# Work instruction
Give a faithful, exact copy of all entries, minus the images.

# Material provided
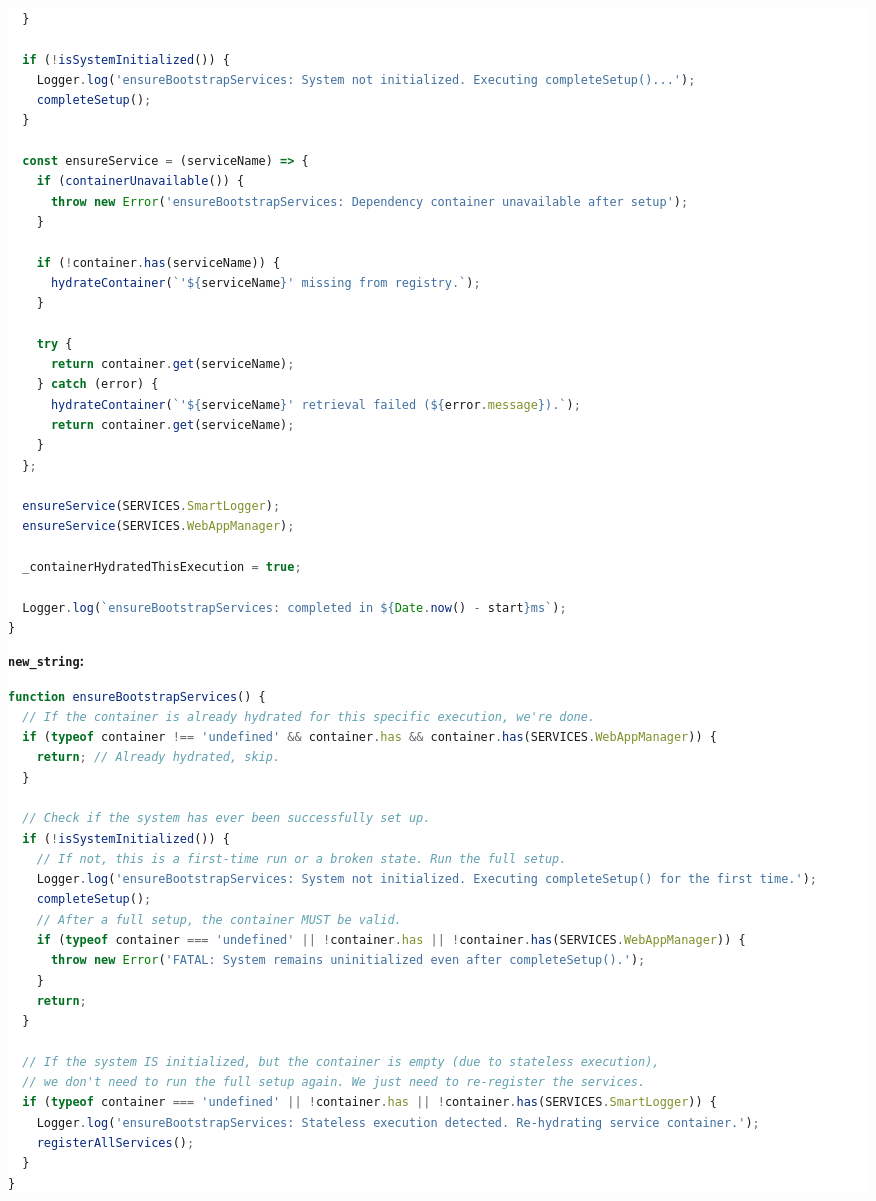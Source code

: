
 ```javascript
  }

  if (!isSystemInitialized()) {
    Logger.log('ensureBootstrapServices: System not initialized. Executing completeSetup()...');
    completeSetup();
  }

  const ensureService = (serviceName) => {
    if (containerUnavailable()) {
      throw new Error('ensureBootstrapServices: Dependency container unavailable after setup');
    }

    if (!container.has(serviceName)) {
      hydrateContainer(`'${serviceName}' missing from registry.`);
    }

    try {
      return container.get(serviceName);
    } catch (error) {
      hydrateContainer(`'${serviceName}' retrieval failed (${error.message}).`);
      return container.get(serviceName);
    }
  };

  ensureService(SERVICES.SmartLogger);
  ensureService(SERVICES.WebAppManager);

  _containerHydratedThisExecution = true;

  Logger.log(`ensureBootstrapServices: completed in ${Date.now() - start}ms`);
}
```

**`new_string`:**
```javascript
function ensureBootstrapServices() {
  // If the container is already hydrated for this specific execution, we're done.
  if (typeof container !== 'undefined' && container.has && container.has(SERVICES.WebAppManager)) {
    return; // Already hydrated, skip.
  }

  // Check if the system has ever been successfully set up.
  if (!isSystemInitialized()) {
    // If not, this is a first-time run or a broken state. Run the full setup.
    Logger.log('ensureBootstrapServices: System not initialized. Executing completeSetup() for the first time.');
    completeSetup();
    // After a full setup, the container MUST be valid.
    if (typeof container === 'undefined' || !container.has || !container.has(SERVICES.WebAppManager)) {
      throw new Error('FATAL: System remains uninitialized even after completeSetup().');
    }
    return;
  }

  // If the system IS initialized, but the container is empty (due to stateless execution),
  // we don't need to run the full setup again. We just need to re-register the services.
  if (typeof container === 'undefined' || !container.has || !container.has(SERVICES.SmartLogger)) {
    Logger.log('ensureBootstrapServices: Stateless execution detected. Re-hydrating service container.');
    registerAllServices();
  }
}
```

# Your response
Source code

:
 ```javascript
  }

  if (!isSystemInitialized()) {
    Logger.log('ensureBootstrapServices: System not initialized. Executing completeSetup()...');
    completeSetup();
  }

  const ensureService = (serviceName) => {
    if (containerUnavailable()) {
      throw new Error('ensureBootstrapServices: Dependency container unavailable after setup');
    }

    if (!container.has(serviceName)) {
      hydrateContainer(`'${serviceName}' missing from registry.`);
    }

    try {
      return container.get(serviceName);
    } catch (error) {
      hydrateContainer(`'${serviceName}' retrieval failed (${error.message}).`);
      return container.get(serviceName);
    }
  };

  ensureService(SERVICES.SmartLogger);
  ensureService(SERVICES.WebAppManager);

  _containerHydratedThisExecution = true;

  Logger.log(`ensureBootstrapServices: completed in ${Date.now() - start}ms`);
}
```

**`new_string`:**
```javascript
function ensureBootstrapServices() {
  // If the container is already hydrated for this specific execution, we're done.
  if (typeof container !== 'undefined' && container.has && container.has(SERVICES.WebAppManager)) {
    return; // Already hydrated, skip.
  }

  // Check if the system has ever been successfully set up.
  if (!isSystemInitialized()) {
    // If not, this is a first-time run or a broken state. Run the full setup.
    Logger.log('ensureBootstrapServices: System not initialized. Executing completeSetup() for the first time.');
    completeSetup();
    // After a full setup, the container MUST be valid.
    if (typeof container === 'undefined' || !container.has || !container.has(SERVICES.WebAppManager)) {
      throw new Error('FATAL: System remains uninitialized even after completeSetup().');
    }
    return;
  }

  // If the system IS initialized, but the container is empty (due to stateless execution),
  // we don't need to run the full setup again. We just need to re-register the services.
  if (typeof container === 'undefined' || !container.has || !container.has(SERVICES.SmartLogger)) {
    Logger.log('ensureBootstrapServices: Stateless execution detected. Re-hydrating service container.');
    registerAllServices();
  }
}
```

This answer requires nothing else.